The National COVID Cohort Collaborative (N3C): Rationale, design, infrastructure, and deployment.
Haendel MA., Chute CG., Bennett TD., Eichmann DA., Guinney J., Kibbe WA., Payne PRO., Pfaff ER., Robinson PN., Saltz JH., Spratt H., Suver C., Wilbanks J., Wilcox AB., Williams AE., Wu C., Blacketer C., Bradford RL., Cimino JJ., Clark M., Colmenares EW., Francis PA., Gabriel D., Graves A., Hemadri R., Hong SS., Hripscak G., Jiao D., Klann JG., Kostka K., Lee AM., Lehmann HP., Lingrey L., Miller RT., Morris M., Murphy SN., Natarajan K., Palchuk MB., Sheikh U., Solbrig H., Visweswaran S., Walden A., Walters KM., Weber GM., Zhang XT., Zhu RL., Amor B., Girvin AT., Manna A., Qureshi N., Kurilla MG., Michael SG., Portilla LM., Rutter JL., Austin CP., Gersing KR., N3C Consortium None.

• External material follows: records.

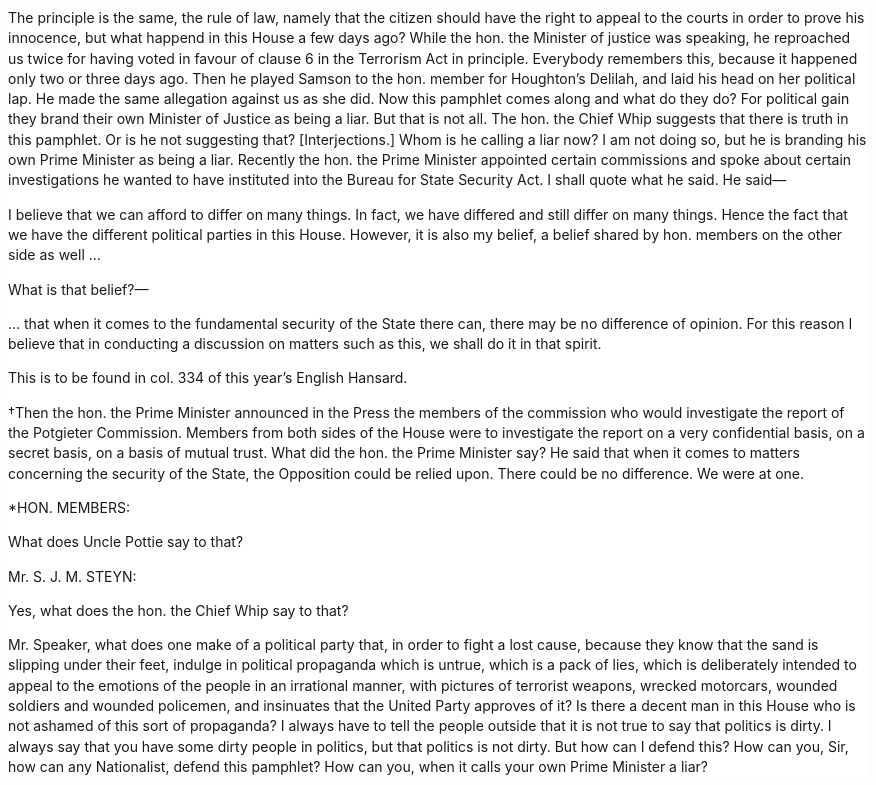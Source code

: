 <p>The principle is the same, the rule of law, namely that the citizen should have the right to appeal to the courts in order to prove his innocence, but what happend in this House a few days ago&#x003F; While the hon. the Minister of justice was speaking, he reproached us twice for having voted in favour of clause 6 in the Terrorism Act in principle. Everybody remembers this, because it happened only two or three days ago. Then he played Samson to the hon. member for Houghton&#x2019;s Delilah, and laid his head on her political lap. He made the same allegation against us as she did. Now this pamphlet comes along and what do they do&#x003F; For political gain they brand their own Minister of Justice as being a liar. But that is not all. The hon. the Chief Whip suggests that there is truth in this pamphlet. Or is he not suggesting that&#x003F; [Interjections.] Whom is he calling a liar now&#x003F; I am not doing so, but he is branding his own Prime Minister as being a liar. Recently the hon. the Prime Minister appointed certain commissions and spoke about certain investigations he wanted to have instituted into the Bureau for State Security Act. I shall quote what he said. He said&#x2014;</p>

<block name="quote">I believe that we can afford to differ on many things. In fact, we have differed and still differ on many things. Hence the fact that we have the different political parties in this House. However, it is also my belief, a belief shared by hon. members on the other side as well &#x2026;</block>

<p>What is that belief&#x003F;&#x2014;</p>

<block name="quote">&#x2026; that when it comes to the fundamental security of the State there can, there may be no difference of opinion. For this reason I believe that in conducting a discussion on matters such as this, we shall do it in that spirit.</block>

<p>This is to be found in col. 334 of this year&#x2019;s English Hansard.</p>

<p>&#x2020;Then the hon. the Prime Minister announced in the Press the members of the commission who would investigate the report of the Potgieter Commission. Members from both sides of the House were to investigate the report on a very confidential basis, on a secret basis, on a basis of mutual trust. What did the hon. the Prime Minister say&#x003F; He said that when it comes to matters concerning the security of the State, the Opposition could be relied upon. There could be no difference. We were at one.</p>

</speech>

<speech by="#hon_members">

<from><person refersTo="hansard_za">*HON. MEMBERS</person>:</from>

<p>What does Uncle Pottie say to that&#x003F;</p>

</speech>

<speech by="#steyn">

<from>Mr. <person refersTo="hansard_za">S. J. M. STEYN</person>:</from>

<p>Yes, what does the hon. the Chief Whip say to that&#x003F;</p>

<p>Mr. Speaker, what does one make of a political party that, in order to fight a lost cause, because they know that the sand is slipping under their feet, indulge in political propaganda which is untrue, which is a pack of lies, which is deliberately intended to appeal to the emotions of the people in an irrational manner, with pictures of terrorist weapons, wrecked motorcars, wounded soldiers and wounded policemen, and insinuates that the United Party approves of it&#x003F; Is there a decent man in this House who is not ashamed of this sort of propaganda&#x003F; I always have to tell the people outside that it is not true to say that politics is dirty. I always say that you have some dirty people in politics, but that politics is not dirty. But how can I defend this&#x003F; How can you, Sir, how can any Nationalist, defend this pamphlet&#x003F; How can you, when it calls your own Prime Minister a liar&#x003F;</p>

OBJECTIVE: Coronavirus disease 2019 (COVID-19) poses societal challenges that require expeditious data and knowledge sharing. Though organizational clinical data are abundant, these are largely inaccessible to outside researchers. Statistical, machine learning, and causal analyses are most successful with large-scale data beyond what is available in any given organization. Here, we introduce the National COVID Cohort Collaborative (N3C), an open science community focused on analyzing patient-level data from many centers. MATERIALS AND METHODS: The Clinical and Translational Science Award Program and scientific community created N3C to overcome technical, regulatory, policy, and governance barriers to sharing and harmonizing individual-level clinical data. We developed solutions to extract, aggregate, and harmonize data across organizations and data models, and created a secure data enclave to enable efficient, transparent, and reproducible collaborative analytics. RESULTS: Organized in inclusive workstreams, we created legal agreements and governance for organizations and researchers; data extraction scripts to identify and ingest positive, negative, and possible COVID-19 cases; a data quality assurance and harmonization pipeline to create a single harmonized dataset; population of the secure data enclave with data, machine learning, and statistical analytics tools; dissemination mechanisms; and a synthetic data pilot to democratize data access. CONCLUSIONS: The N3C has demonstrated that a multisite collaborative learning health network can overcome barriers to rapidly build a scalable infrastructure incorporating multiorganizational clinical data for COVID-19 analytics. We expect this effort to save lives by enabling rapid collaboration among clinicians, researchers, and data scientists to identify treatments and specialized care and thereby reduce the immediate and long-term impacts of COVID-19.